Institute of Neuroscience

Staff Profile

Dr Faye McLeod

Research Associate


My principal research interests focus on the regulation of synaptic connectivity in health and disease. The brain is shaped by both its inherited genetic code and the environment. The latter leads to neuronal activity induced changes at the synapse essential for brain development and maturation. The ability of synapses to dynamically respond to various stimuli results in long lasting structural and functional modifications. This is the fundamental basis of synaptic plasticity and the cellular correlate of learning and memory. Significant progress has been made in understanding the intracellular pathways underlying this process. Nonetheless, the role that synaptic modulators play is still poorly understood.

Wnt secreted proteins

Using a multidisciplinary approach combining cellular biology, live imaging and electrophysiology techniques, I have established how a major class of synaptic modulators, Wnt secreted proteins, function at the synapse and respond to neuronal activity. Pre-synaptically, I show that Wnts contribute to the activity-dependent release of glutamate. Post-synaptically, through Frizzled 7 receptors, Wnts increase spine growth and AMPAR recruitment during synaptic plasticity.
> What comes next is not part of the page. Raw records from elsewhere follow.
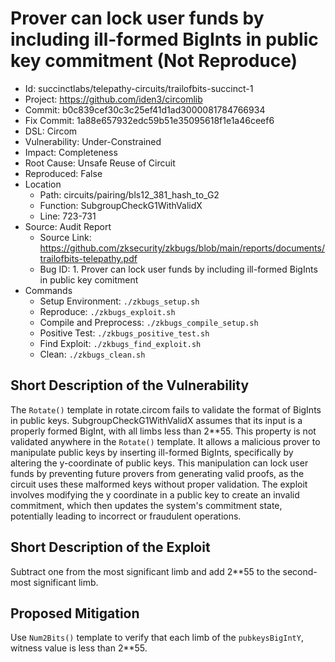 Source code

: # Prover can lock user funds by including ill-formed BigInts in public key commitment (Not Reproduce)

* Id: succinctlabs/telepathy-circuits/trailofbits-succinct-1
* Project: https://github.com/iden3/circomlib
* Commit: b0c839cef30c3c25ef41d1ad3000081784766934
* Fix Commit: 1a88e657932edc59b51e35095618f1e1a46ceef6
* DSL: Circom
* Vulnerability: Under-Constrained
* Impact: Completeness
* Root Cause: Unsafe Reuse of Circuit
* Reproduced: False
* Location
  - Path: circuits/pairing/bls12_381_hash_to_G2
  - Function: SubgroupCheckG1WithValidX
  - Line: 723-731
* Source: Audit Report
  - Source Link: https://github.com/zksecurity/zkbugs/blob/main/reports/documents/trailofbits-telepathy.pdf
  - Bug ID: 1. Prover can lock user funds by including ill-formed BigInts in public key comitment
* Commands
  - Setup Environment: `./zkbugs_setup.sh`
  - Reproduce: `./zkbugs_exploit.sh`
  - Compile and Preprocess: `./zkbugs_compile_setup.sh`
  - Positive Test: `./zkbugs_positive_test.sh`
  - Find Exploit: `./zkbugs_find_exploit.sh`
  - Clean: `./zkbugs_clean.sh`

## Short Description of the Vulnerability

The `Rotate()` template in rotate.circom fails to validate the format of BigInts in public keys. SubgroupCheckG1WithValidX assumes that its input is a properly formed BigInt, with all limbs less than 2**55. This property is not validated anywhere in the `Rotate()` template. It allows a malicious prover to manipulate public keys by inserting ill-formed BigInts, specifically by altering the y-coordinate of public keys. This manipulation can lock user funds by preventing future provers from generating valid proofs, as the circuit uses these malformed keys without proper validation. The exploit involves modifying the y coordinate in a public key to create an invalid commitment, which then updates the system's commitment state, potentially leading to incorrect or fraudulent operations.

## Short Description of the Exploit

Subtract one from the most significant limb and add 2**55 to the second-most significant limb.

## Proposed Mitigation

Use `Num2Bits()` template to verify that each limb of the `pubkeysBigIntY`, witness value is less than 2**55.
I identify that Wnt7a mediates these effects, is regulated by neuronal activity and is required for activity-mediated multiple innervation of spines. Furthermore, I have demonstrated an imperative role for Wnts in the maintenance of synapses in the adult hippocampus. Collectively, my research has been fundamental in establishing how Wnts contribute to synaptic plasticity and synapse integrity.

Current research

I am now developing an optimised system which preserves developing and mature human cortical tissue in culture for days to weeks. Utilising this technique to study how synaptic structure and function are affected upon regulation of the Wnt pathway could provide a valuable translational model for multiple neurological diseases including neurodevelopmental disorders and epilepsy. This current work is also funded by CANDO ("Controlling Abnormal Network Dynamics with Optogenetics", see, a project aiming to develop a cortical implant for optogenetic neural control of focal epilepsy.